Is this because the text of the Jaredite myth itself makes it very clear that it is just that, a myth?

Do the other myths you mention describe year long voyages in continuous storm conditions in wooden semi-submersibles with livestock aboard?

What I think is that the 19th century authors of the Book of Mormon should have been less concerned about entertaining folks with detailed accounts of fantastical and miraculous sea voyages. When one is are making stuff up to be passed off as fact, the less detail the better.

What I'm saying is that, the human mind organizes events into patterns, and those patterns have mythic power. An example: at the head of Salt Lake County is the State Capitol; at its foot is the Pen. Why is the North end the "head?" Why is the South end the "foot?" It's because that's how we organize things. Yet the reality created by that joint decision of thousands of human minds creates reality on the ground: are you going to spend more money on a house in the Upper Avenues of Salt Lake or in Draper?

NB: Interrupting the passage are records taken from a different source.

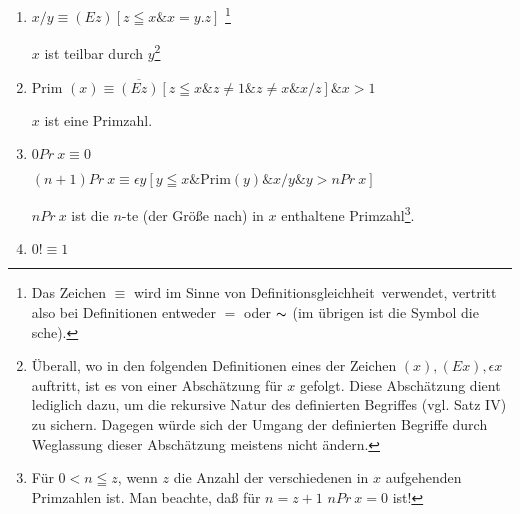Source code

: \documentclass[draft]{scrartcl}
\begin{document}
\label{genaueformeln}
\begin{enumerate}[1.]
	\item {}$x/y \equiv \left(Ez\right) \left[z \leqq x \& x = y.z\right]$%
%
\footnote{Das Zeichen $\equiv$ wird im Sinne von \glqq Definitionsgleichheit\grqq\ verwendet, vertritt also bei Definitionen entweder $=$ oder $\thicksim$ (im übrigen ist
	die Symbol die sche).}

		$x$ ist teilbar durch $y$\footnote{Überall, wo in den folgenden Definitionen eines der Zeichen $\left(x\right), \left(Ex\right), \epsilon x$ auftritt, ist es von einer Abschätzung für $x$ gefolgt. Diese Abschätzung dient lediglich dazu, um die rekursive Natur des definierten Begriffes (vgl. Satz IV) zu sichern. Dagegen würde sich der Umgang der definierten Begriffe durch Weglassung dieser Abschätzung meistens nicht ändern.}

	\item {}$\text{Prim }\left(x\right) \equiv \overline{\left(Ez\right)} \left[z \leqq x \& z \neq 1 \& z \not = x \& x/z\right] \& x > 1$

	$x$ ist eine Primzahl.

	\item {} $0 Pr\ x \equiv 0$%

	$\left(n + 1\right) Pr\ x \equiv \epsilon y \left[y \leqq x \& \text{Prim}\left(y\right) \& x/y \& y > n Pr\ x\right]$%
	\let\originalfootnote=\thefootnote
	\let\thefootnote=\fnvierunddreissiga

	$n Pr\ x$ ist die $n$-te (der Größe nach) in $x$ enthaltene
		Primzahl\footnote{Für $0 < n \leqq z$, wenn $z$ die Anzahl der verschiedenen
		in $x$ aufgehenden Primzahlen ist. Man beachte, daß für $n = z + 1$ \hspace{0.3cm} $n Pr\ x = 0$ ist!}.
	\let\thefootnote=\originalfootnote
	\setcounter{footnote}{35}

	\item {}$0! \equiv 1$


\end{enumerate}
\end{document}
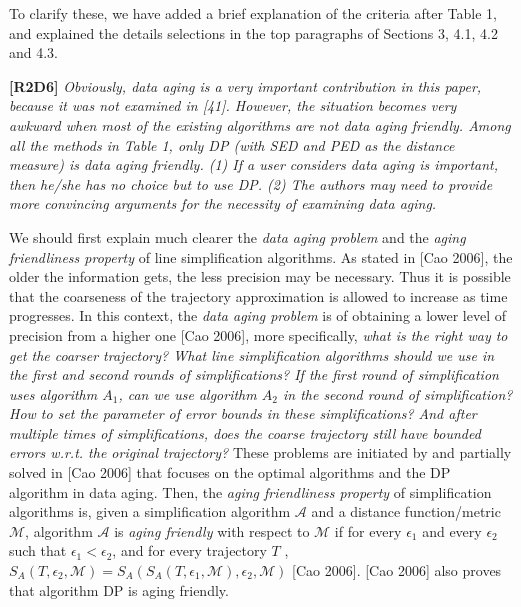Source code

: \documentclass{letter}
\newcommand{\wrt}{\emph{w.r.t.}\xspace}
\begin{document}
{To clarify these, we have added a brief explanation of the criteria after Table 1, and explained the details selections in the top paragraphs of Sections 3, 4.1, 4.2 and 4.3. 

\textbf{[R2D6]} \emph{Obviously, data aging is a very important contribution in this paper, because it was not examined in [41]. However, the situation becomes very awkward when most of the existing algorithms are not data aging friendly. Among all the methods in Table 1, only DP (with SED and PED as the distance measure) is data aging friendly. (1) {If a user considers data aging is important, then he/she has no choice but to use DP}. (2) {The authors may need to provide more convincing arguments for the necessity of examining data aging}.}

We should first explain much clearer the \emph{data aging problem} and the \emph{aging friendliness property} of line simplification algorithms. 
%
As stated in [Cao 2006], the older the information gets, the less precision may be necessary. Thus it is possible that the coarseness of the trajectory approximation is allowed to increase as time progresses. In this context, the \emph{data aging problem} is of obtaining a lower level of precision from a higher one [Cao 2006], more specifically, \emph{what is the right way to get the coarser trajectory? What line simplification algorithms should we use in the first and second rounds of simplifications? If the first round of simplification uses algorithm $A_1$, can we use algorithm $A_2$ in the second round of simplification? How to set the parameter of error bounds in these simplifications? And after multiple times of simplifications, does the coarse trajectory still have bounded errors \wrt the original trajectory?} These problems are initiated by and partially solved in [Cao 2006] that focuses on the optimal algorithms and the DP algorithm in data aging.
Then, the \emph{aging friendliness property} of simplification algorithms is,  given a simplification algorithm $\mathcal{A}$ and a distance function/metric $\mathcal{M}$, algorithm $\mathcal{A}$ is \emph{aging friendly} with respect to  $\mathcal{M}$ if for every $\epsilon_1$ and every $\epsilon_2$ such that $\epsilon_1 <\epsilon_2$, and
for every trajectory $T$ , $S_A(T, \epsilon_2,\mathcal{M}) = S_A(S_A(T, \epsilon_1,\mathcal{M}), \epsilon_2, \mathcal{M})$ [Cao 2006]. [Cao 2006] also proves that algorithm DP is aging friendly.

}
\end{document}
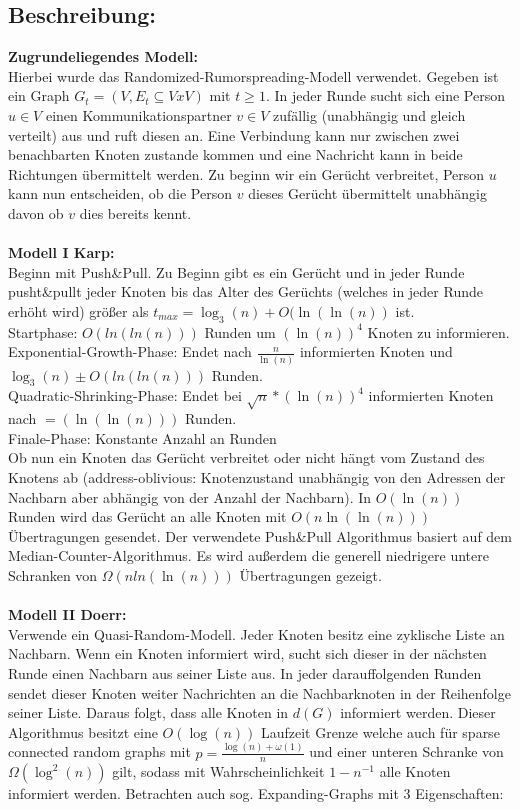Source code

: \documentclass[12pt,a4paper]{report}
\begin{document}
\subsection*{Beschreibung:}
\textbf{Zugrundeliegendes Modell:}\\
 Hierbei wurde das Randomized-Rumorspreading-Modell verwendet. Gegeben ist ein Graph $G_t=(V,E_t \subseteq VxV)$ mit $t \ge 1$. In jeder Runde sucht sich eine Person $u \in V$ einen Kommunikationspartner $v \in V$ zufällig (unabhängig und gleich verteilt) aus und ruft diesen an. Eine Verbindung kann nur zwischen zwei benachbarten Knoten zustande kommen und eine Nachricht kann in beide Richtungen übermittelt werden. Zu beginn wir ein Gerücht verbreitet, Person $u$ kann nun entscheiden, ob die Person $v$ dieses Gerücht übermittelt unabhängig davon ob $v$ dies bereits kennt.\\
\\
\textbf{Modell I Karp:}\\
Beginn mit Push\&Pull. Zu Beginn gibt es ein Gerücht und in jeder Runde pusht\&pullt jeder Knoten bis das Alter des Gerüchts (welches in jeder Runde erhöht wird) größer als $t_{max} = \log_3(n)+O(\ln(\ln(n))$ ist.\\
Startphase: $O(ln(ln(n)))$ Runden um $(\ln(n))^4$ Knoten zu informieren.\\
Exponential-Growth-Phase: Endet nach $\frac{n}{\ln(n)}$ informierten Knoten und\\ $\log_3(n) \pm O(ln(ln(n)))$ Runden.\\
Quadratic-Shrinking-Phase: Endet bei $\sqrt{n}*(\ln(n))^4$ informierten Knoten nach $=(\ln(\ln(n)))$ Runden.\\ 
Finale-Phase: Konstante Anzahl an Runden\\
Ob nun ein Knoten das Gerücht verbreitet oder nicht hängt vom Zustand des Knotens ab (address-oblivious: Knotenzustand unabhängig von den Adressen der Nachbarn aber abhängig von der Anzahl der Nachbarn). In $O(\ln(n))$ Runden wird das Gerücht an alle Knoten mit $O(n\ln(\ln(n)))$ Übertragungen gesendet. Der verwendete Push\&Pull Algorithmus basiert auf dem Median-Counter-Algorithmus. Es wird außerdem die generell niedrigere untere Schranken von $\Omega (n ln(\ln(n)))$ Übertragungen gezeigt.
\\
\\
\textbf{Modell II Doerr:}\\
Verwende ein Quasi-Random-Modell. Jeder Knoten besitz eine zyklische Liste an Nachbarn. Wenn ein Knoten informiert wird, sucht sich dieser in der nächsten Runde einen Nachbarn aus seiner Liste aus. In jeder darauffolgenden Runden sendet dieser Knoten weiter Nachrichten an die Nachbarknoten in der Reihenfolge seiner Liste. Daraus folgt, dass alle Knoten in $d(G)$ informiert werden. Dieser Algorithmus besitzt eine $O(\log(n))$ Laufzeit Grenze welche auch für sparse connected random graphs mit $p=\frac{\log(n)+\omega(1)}{n}$ und einer unteren Schranke von $\Omega(\log^2(n))$ gilt, sodass mit Wahrscheinlichkeit $1-n^{-1}$ alle Knoten informiert werden. Betrachten auch sog. Expanding-Graphs mit 3 Eigenschaften:\\
\end{document}
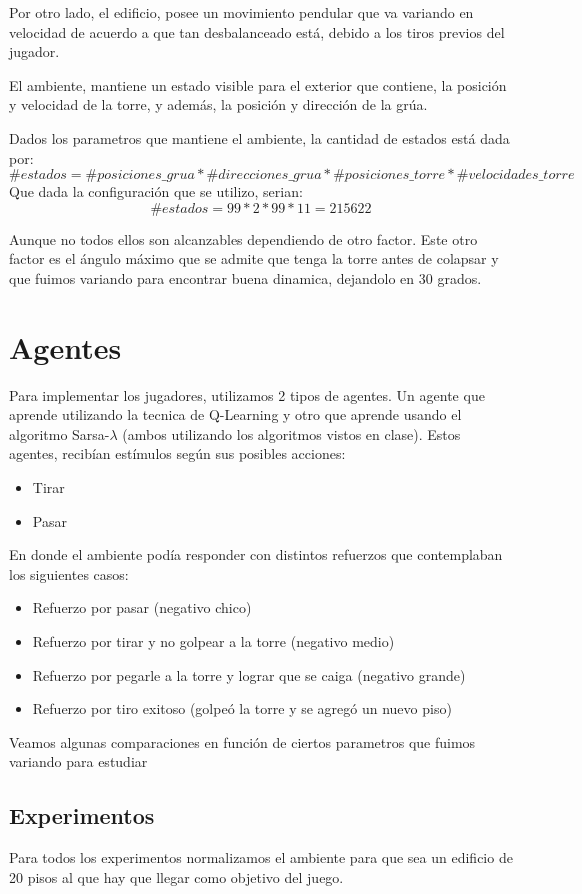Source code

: \documentclass[11pt, a4paper]{article}
\newcommand{\slambda}{Sarsa-$\lambda$ }
\begin{document}
Por otro lado, el edificio, posee un movimiento pendular que va variando en velocidad de acuerdo a que tan desbalanceado est\'a, debido a los tiros previos del jugador. 

El ambiente, mantiene un estado visible para el exterior que contiene, la posici\'on y velocidad de la torre, y adem\'as, la posici\'on y direcci\'on de la gr\'ua. 

Dados los parametros que mantiene el ambiente, la cantidad de estados est\'a dada por:
$$ \#estados = \#posiciones\_grua * \#direcciones\_grua * \#posiciones\_torre *  \#velocidades\_torre  $$
Que dada la configuraci\'on que se utilizo, serian:
$$ \# estados = 99 * 2 * 99 * 11 = 215622 $$

Aunque no todos ellos son alcanzables dependiendo de otro factor. Este otro factor es el \'angulo m\'aximo que se admite que tenga la torre antes de colapsar y que fuimos variando para encontrar buena dinamica, dejandolo en 30 grados. 

\section{Agentes}
Para implementar los jugadores, utilizamos 2 tipos de agentes. Un agente que aprende utilizando la tecnica de Q-Learning y otro que aprende usando el algoritmo \slambda (ambos utilizando los algoritmos vistos en clase).
Estos agentes, recib\'ian est\'imulos seg\'un sus posibles acciones: 
\begin{itemize}
\item Tirar
\item Pasar
\end{itemize}
En donde el ambiente pod\'ia responder con distintos refuerzos que contemplaban los siguientes casos:
\begin{itemize}
\item Refuerzo por pasar (negativo chico)
\item Refuerzo por tirar y no golpear a la torre (negativo medio)
\item Refuerzo por pegarle a la torre y lograr que se caiga (negativo grande)
\item Refuerzo por tiro  exitoso (golpe\'o la torre y se agreg\'o un nuevo piso)
\end{itemize}


Veamos algunas comparaciones en funci\'on de ciertos parametros que fuimos variando para estudiar 
\subsection{Experimentos}
Para todos los experimentos normalizamos el ambiente para que sea un edificio de 20 pisos al que hay que llegar como objetivo del juego. 
\end{document}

Myth is an organizing function. Myths aren't lies. They aren't even necessarily "tall tales," as you asserted. They are verbal depictions of events in a manner conveying powerful TRVTH about the human condition. The reality of a series of ocean voyages from island to island in the Hopi creation myth and the reality of man's emergence from watery chaos into a cosmos of intelligible existence with G-d's aid are the same reality. Radical materialism pooh-poohs finding meaning in events, because it cannot compute meaning.

Getting hung up on the "how" of Mahonri/Jared's barges or Spider Woman's sealed hollow reeds quite misses the meaning of mythic events. If your radical materialism can't compute meaning, that's fine. These things are hard to translate into that there language.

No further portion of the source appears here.